Reklam Görüntülerine Tıklayarak Kitap Siparişi Verebilirsiniz


Yusuf YAVUZYILMAZ


Dava ve Hayal Kırıklıkları

Yazarımız BYusuf Yavuzyılmaz´ın konu ile ilgili analizi...


?Bizler davayı Ağrı Dağı´nın zirvesine çıkaracaktık. Yola koyulduk. Bin zahmet ve emekle, acılar çekerek dağ tırmandık. Zirveye vardığımızda sevincimiz sonsuzdu. Ama küçük(!) bir noksanımız olduğunu fark ettik. Davayı dağın eteklerinde unutmuştuk. Meğer biz davayı değil, kendimizi zirveye çıkarmışız.?                                                                                                                                          (GALİP ERDEM(1937-1997)

 

Bu sözlerin yazarı olan Galip Erdem, 12 Eylül darbesinden sonra tutuklanıp işkence gören ülkücülerden biri olan Yılma Durak´ın arkadaşı. Hiç şüphesiz dile getirdiği gerçeklik sadece ülkücülere ait bir serüven değildir. Her düşüncenin ve ideolojinin içinde, o düşünceye hizmet etmek yerine onu kendi kariyeri için basamak olarak kullanan insanlar vardır.

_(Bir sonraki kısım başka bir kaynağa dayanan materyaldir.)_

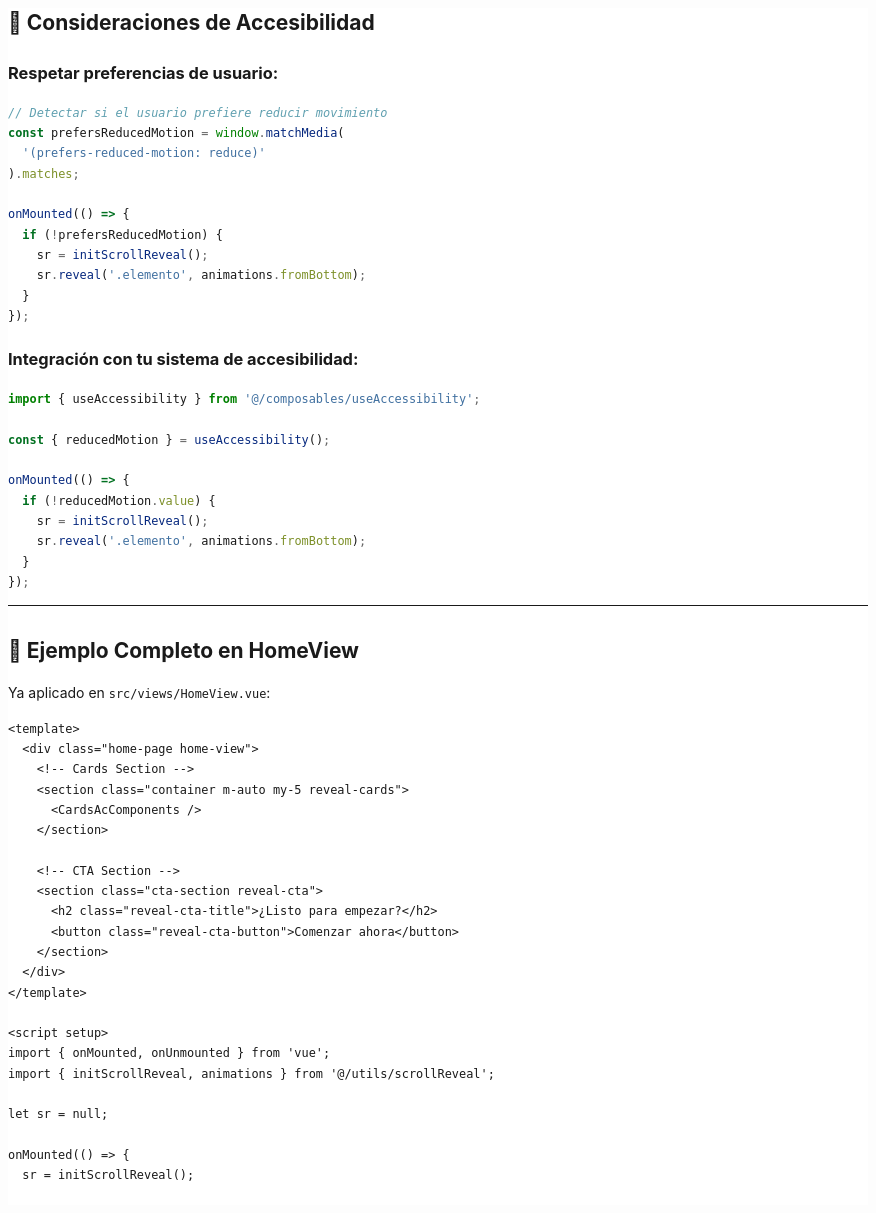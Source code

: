 ## 📱 Consideraciones de Accesibilidad

### **Respetar preferencias de usuario:**

```javascript
// Detectar si el usuario prefiere reducir movimiento
const prefersReducedMotion = window.matchMedia(
  '(prefers-reduced-motion: reduce)'
).matches;

onMounted(() => {
  if (!prefersReducedMotion) {
    sr = initScrollReveal();
    sr.reveal('.elemento', animations.fromBottom);
  }
});
```

### **Integración con tu sistema de accesibilidad:**

```javascript
import { useAccessibility } from '@/composables/useAccessibility';

const { reducedMotion } = useAccessibility();

onMounted(() => {
  if (!reducedMotion.value) {
    sr = initScrollReveal();
    sr.reveal('.elemento', animations.fromBottom);
  }
});
```

---

## 🌟 Ejemplo Completo en HomeView

Ya aplicado en `src/views/HomeView.vue`:

```vue
<template>
  <div class="home-page home-view">
    <!-- Cards Section -->
    <section class="container m-auto my-5 reveal-cards">
      <CardsAcComponents />
    </section>
    
    <!-- CTA Section -->
    <section class="cta-section reveal-cta">
      <h2 class="reveal-cta-title">¿Listo para empezar?</h2>
      <button class="reveal-cta-button">Comenzar ahora</button>
    </section>
  </div>
</template>

<script setup>
import { onMounted, onUnmounted } from 'vue';
import { initScrollReveal, animations } from '@/utils/scrollReveal';

let sr = null;

onMounted(() => {
  sr = initScrollReveal();
  
```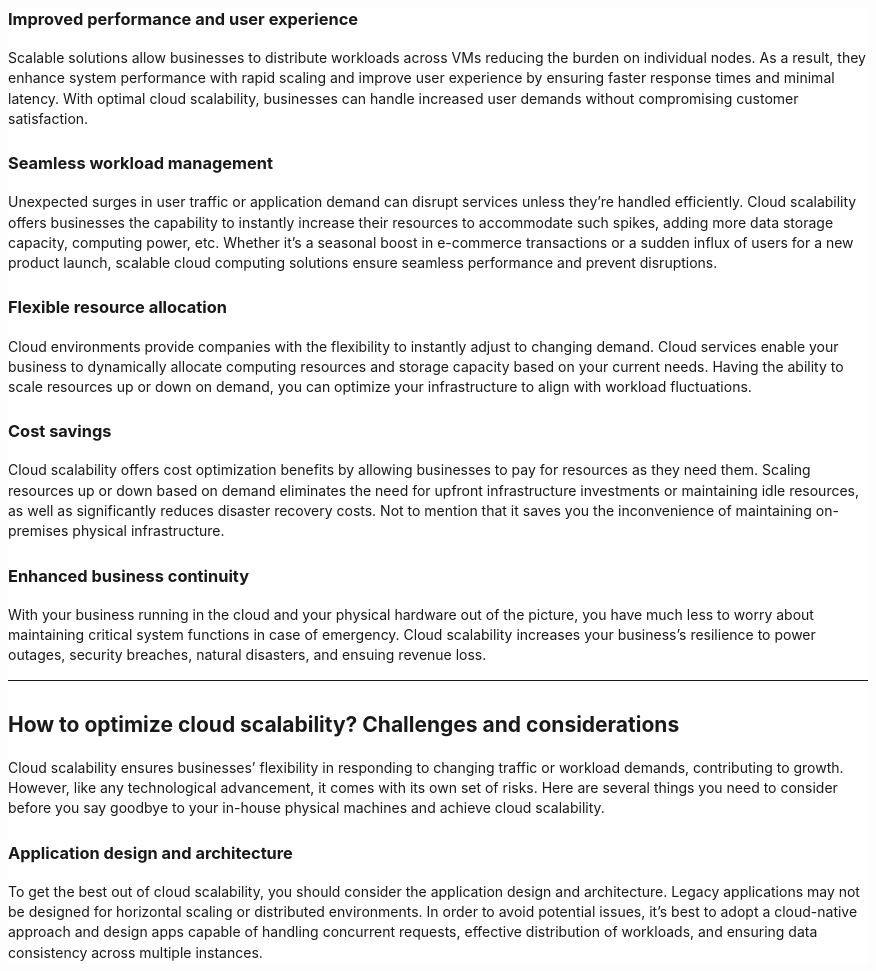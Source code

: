 ### Improved performance and user experience

Scalable solutions allow businesses to distribute workloads across VMs reducing the burden on individual nodes. As a result, they enhance system performance with rapid scaling and improve user experience by ensuring faster response times and minimal latency. With optimal cloud scalability, businesses can handle increased user demands without compromising customer satisfaction.

### Seamless workload management

Unexpected surges in user traffic or application demand can disrupt services unless they’re handled efficiently. Cloud scalability offers businesses the capability to instantly increase their resources to accommodate such spikes, adding more data storage capacity, computing power, etc. Whether it’s a seasonal boost in e-commerce transactions or a sudden influx of users for a new product launch, scalable cloud computing solutions ensure seamless performance and prevent disruptions.

### Flexible resource allocation

Cloud environments provide companies with the flexibility to instantly adjust to changing demand. Cloud services enable your business to dynamically allocate computing resources and storage capacity based on your current needs. Having the ability to scale resources up or down on demand, you can optimize your infrastructure to align with workload fluctuations.

### Cost savings

Cloud scalability offers cost optimization benefits by allowing businesses to pay for resources as they need them. Scaling resources up or down based on demand eliminates the need for upfront infrastructure investments or maintaining idle resources, as well as significantly reduces disaster recovery costs. Not to mention that it saves you the inconvenience of maintaining on-premises physical infrastructure.

### Enhanced business continuity

With your business running in the cloud and your physical hardware out of the picture, you have much less to worry about maintaining critical system functions in case of emergency. Cloud scalability increases your business’s resilience to power outages, security breaches, natural disasters, and ensuing revenue loss.

---

## How to optimize cloud scalability? Challenges and considerations

Cloud scalability ensures businesses’ flexibility in responding to changing traffic or workload demands, contributing to growth. However, like any technological advancement, it comes with its own set of risks. Here are several things you need to consider before you say goodbye to your in-house physical machines and achieve cloud scalability.

### Application design and architecture

To get the best out of cloud scalability, you should consider the application design and architecture. Legacy applications may not be designed for horizontal scaling or distributed environments. In order to avoid potential issues, it’s best to adopt a cloud-native approach and design apps capable of handling concurrent requests, effective distribution of workloads, and ensuring data consistency across multiple instances.
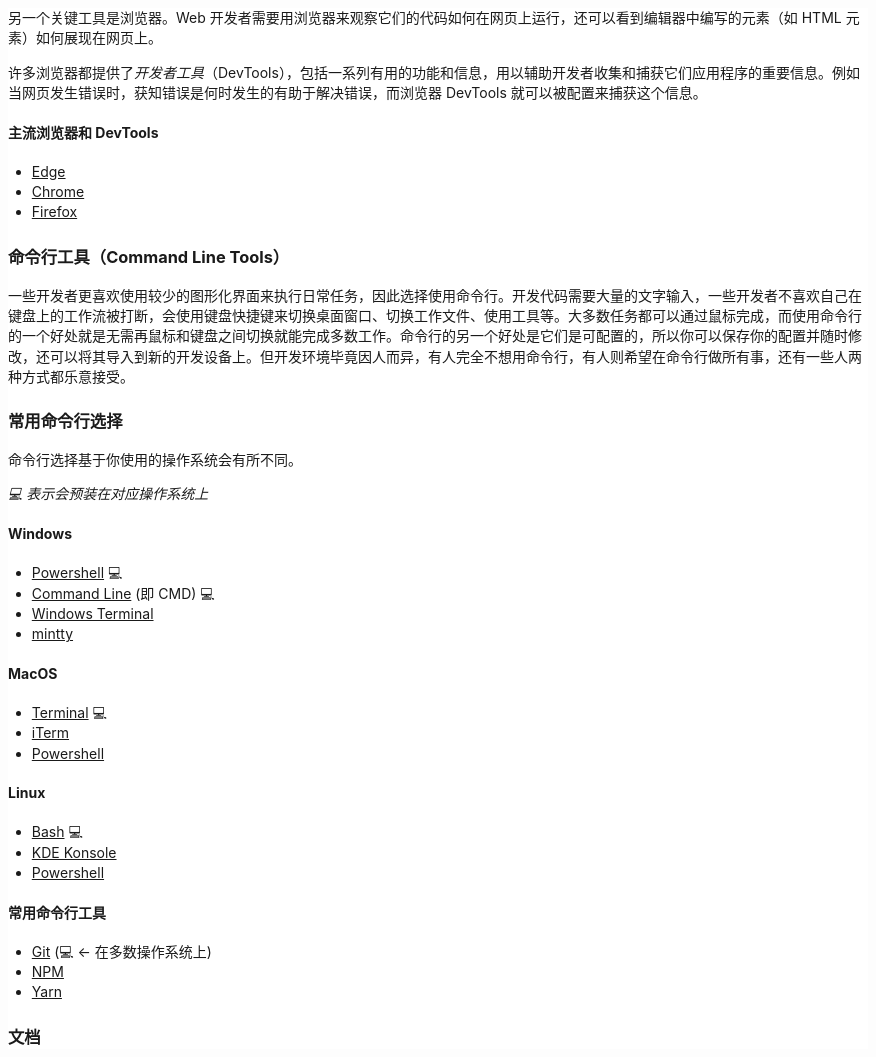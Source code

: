 另一个关键工具是浏览器。Web 开发者需要用浏览器来观察它们的代码如何在网页上运行，还可以看到编辑器中编写的元素（如 HTML 元素）如何展现在网页上。

许多浏览器都提供了*开发者工具*（DevTools），包括一系列有用的功能和信息，用以辅助开发者收集和捕获它们应用程序的重要信息。例如当网页发生错误时，获知错误是何时发生的有助于解决错误，而浏览器 DevTools 就可以被配置来捕获这个信息。

#### 主流浏览器和 DevTools

- [Edge](https://docs.microsoft.com/microsoft-edge/devtools-guide-chromium?WT.mc_id=academic-77807-sagibbon)
- [Chrome](https://developers.google.com/web/tools/chrome-devtools/)
- [Firefox](https://developer.mozilla.org/docs/Tools)

### 命令行工具（Command Line Tools）

一些开发者更喜欢使用较少的图形化界面来执行日常任务，因此选择使用命令行。开发代码需要大量的文字输入，一些开发者不喜欢自己在键盘上的工作流被打断，会使用键盘快捷键来切换桌面窗口、切换工作文件、使用工具等。大多数任务都可以通过鼠标完成，而使用命令行的一个好处就是无需再鼠标和键盘之间切换就能完成多数工作。命令行的另一个好处是它们是可配置的，所以你可以保存你的配置并随时修改，还可以将其导入到新的开发设备上。但开发环境毕竟因人而异，有人完全不想用命令行，有人则希望在命令行做所有事，还有一些人两种方式都乐意接受。

### 常用命令行选择

命令行选择基于你使用的操作系统会有所不同。

*💻 表示会预装在对应操作系统上*

#### Windows

- [Powershell](https://docs.microsoft.com/powershell/scripting/overview?view=powershell-7?WT.mc_id=academic-77807-sagibbon) 💻
- [Command Line](https://docs.microsoft.com/windows-server/administration/windows-commands/windows-commands?WT.mc_id=academic-77807-sagibbon) (即 CMD) 💻
- [Windows Terminal](https://docs.microsoft.com/windows/terminal/?WT.mc_id=academic-77807-sagibbon)
- [mintty](https://mintty.github.io/)
  
#### MacOS

- [Terminal](https://support.apple.com/guide/terminal/open-or-quit-terminal-apd5265185d-f365-44cb-8b09-71a064a42125/mac) 💻
- [iTerm](https://iterm2.com/)
- [Powershell](https://docs.microsoft.com/powershell/scripting/install/installing-powershell-core-on-macos?view=powershell-7?WT.mc_id=academic-77807-sagibbon)

#### Linux

- [Bash](https://www.gnu.org/software/bash/manual/html_node/index.html) 💻
- [KDE Konsole](https://docs.kde.org/trunk5/en/konsole/konsole/index.html)
- [Powershell](https://docs.microsoft.com/powershell/scripting/install/installing-powershell-core-on-linux?view=powershell-7?WT.mc_id=academic-77807-sagibbon)

#### 常用命令行工具

- [Git](https://git-scm.com/) (💻 <- 在多数操作系统上)
- [NPM](https://www.npmjs.com/)
- [Yarn](https://classic.yarnpkg.com/en/docs/cli/)

### 文档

Bu tip insanlar bir davaya hizmet etmek için yola çıkarlar.  Onları bir siyasi partide etkin bir konumda, bürokrasinin kademelerinde veya bir holdingin yöneticisi olarak görmek mümkün. Eski idealizmden eser kalmamıştır. İsmet Özel´di sanırım. Diyordu ki, ?kendilerine ahlaki vazifeleri hatırlatıldığında salakların dudaklarından şu sözler dökülür: hangi çağda yaşıyoruz.?Aslına bakılırsa bu tipler salak değil, oldukça akıllı insanlardır. Öyle ya, salak insanlar onlarca insanı davaya hizmet ettiğine inandırabilir mi?

Hz. Peygamber´in ordusunda savaştığı halde, kalbinde taşıdığı başka hislerden dolayı şehit sayılmayanların varlığını biliyoruz. Demek ki, şehit sayılmak için Peygamber´in ordusunda savaşmak bile yeterli olmuyor.

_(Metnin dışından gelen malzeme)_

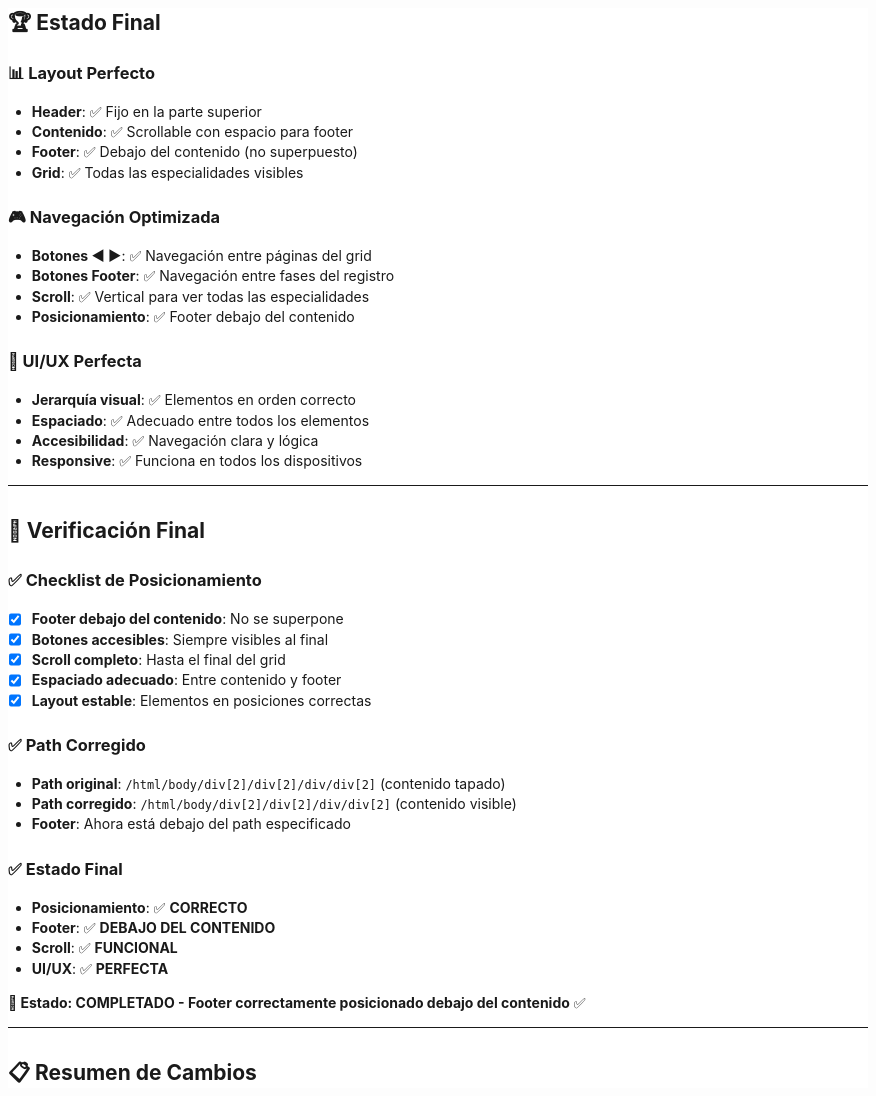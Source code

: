 
## 🏆 **Estado Final**

### **📊 Layout Perfecto**
- **Header**: ✅ Fijo en la parte superior
- **Contenido**: ✅ Scrollable con espacio para footer
- **Footer**: ✅ Debajo del contenido (no superpuesto)
- **Grid**: ✅ Todas las especialidades visibles

### **🎮 Navegación Optimizada**
- **Botones ◀ ▶**: ✅ Navegación entre páginas del grid
- **Botones Footer**: ✅ Navegación entre fases del registro
- **Scroll**: ✅ Vertical para ver todas las especialidades
- **Posicionamiento**: ✅ Footer debajo del contenido

### **🎨 UI/UX Perfecta**
- **Jerarquía visual**: ✅ Elementos en orden correcto
- **Espaciado**: ✅ Adecuado entre todos los elementos
- **Accesibilidad**: ✅ Navegación clara y lógica
- **Responsive**: ✅ Funciona en todos los dispositivos

---

## 🚀 **Verificación Final**

### **✅ Checklist de Posicionamiento**
- [x] **Footer debajo del contenido**: No se superpone
- [x] **Botones accesibles**: Siempre visibles al final
- [x] **Scroll completo**: Hasta el final del grid
- [x] **Espaciado adecuado**: Entre contenido y footer
- [x] **Layout estable**: Elementos en posiciones correctas

### **✅ Path Corregido**
- **Path original**: `/html/body/div[2]/div[2]/div/div[2]` (contenido tapado)
- **Path corregido**: `/html/body/div[2]/div[2]/div/div[2]` (contenido visible)
- **Footer**: Ahora está debajo del path especificado

### **✅ Estado Final**
- **Posicionamiento**: ✅ **CORRECTO**
- **Footer**: ✅ **DEBAJO DEL CONTENIDO**
- **Scroll**: ✅ **FUNCIONAL**
- **UI/UX**: ✅ **PERFECTA**

**🎯 Estado: COMPLETADO - Footer correctamente posicionado debajo del contenido** ✅

---

## 📋 **Resumen de Cambios**
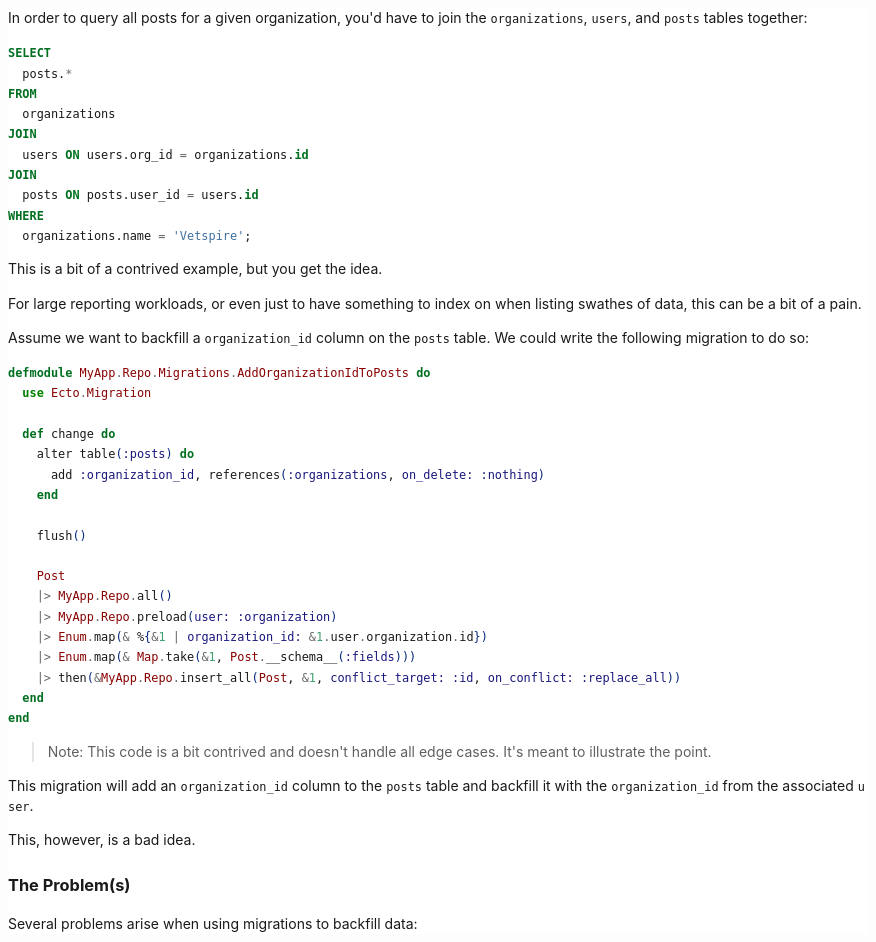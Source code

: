 In order to query all posts for a given organization, you'd have to join the `organizations`, `users`, and `posts` tables together:

```sql
SELECT
  posts.*
FROM
  organizations
JOIN
  users ON users.org_id = organizations.id
JOIN
  posts ON posts.user_id = users.id
WHERE
  organizations.name = 'Vetspire';
```

This is a bit of a contrived example, but you get the idea.

For large reporting workloads, or even just to have something to index on when listing swathes of data, this can be a bit of a pain.

Assume we want to backfill a `organization_id` column on the `posts` table. We could write the following migration to do so:

```elixir
defmodule MyApp.Repo.Migrations.AddOrganizationIdToPosts do
  use Ecto.Migration

  def change do
    alter table(:posts) do
      add :organization_id, references(:organizations, on_delete: :nothing)
    end

    flush()

    Post
    |> MyApp.Repo.all()
    |> MyApp.Repo.preload(user: :organization)
    |> Enum.map(& %{&1 | organization_id: &1.user.organization.id})
    |> Enum.map(& Map.take(&1, Post.__schema__(:fields)))
    |> then(&MyApp.Repo.insert_all(Post, &1, conflict_target: :id, on_conflict: :replace_all))
  end
end
```

> Note: This code is a bit contrived and doesn't handle all edge cases. It's meant to illustrate the point.

This migration will add an `organization_id` column to the `posts` table and backfill it with the `organization_id` from the associated `user`.

This, however, is a bad idea.

### The Problem(s)

Several problems arise when using migrations to backfill data:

Ahmet Özcan ?davası olmayan adam değildir? demişti, haklı. Dava bir insanın hayatını adadığı dini ,ideolojik, devrimci idealler toplamıdır. Tarihe damgasını vuran insanlar, bir dava uğruna mücadele edip, yaşayan ve ölen insanlardır.

Zenginlik, politik kariyer, bürokraside yükselmek ve bulunduğu konumdan daha yüksek bir konuma yükselmek için davayı araç olarak kullanan insanlar ise tarihin oportünist ve pragmatist figürleri olmaktan öteye geçemezler.

Bütün davasını konformizm ve politik çıkarlar uğruna harcayanlar, sadece davalarına zarar vermekle kalmaz, aynı zamanda kendi insanlığını da bu süreçte yitirirler.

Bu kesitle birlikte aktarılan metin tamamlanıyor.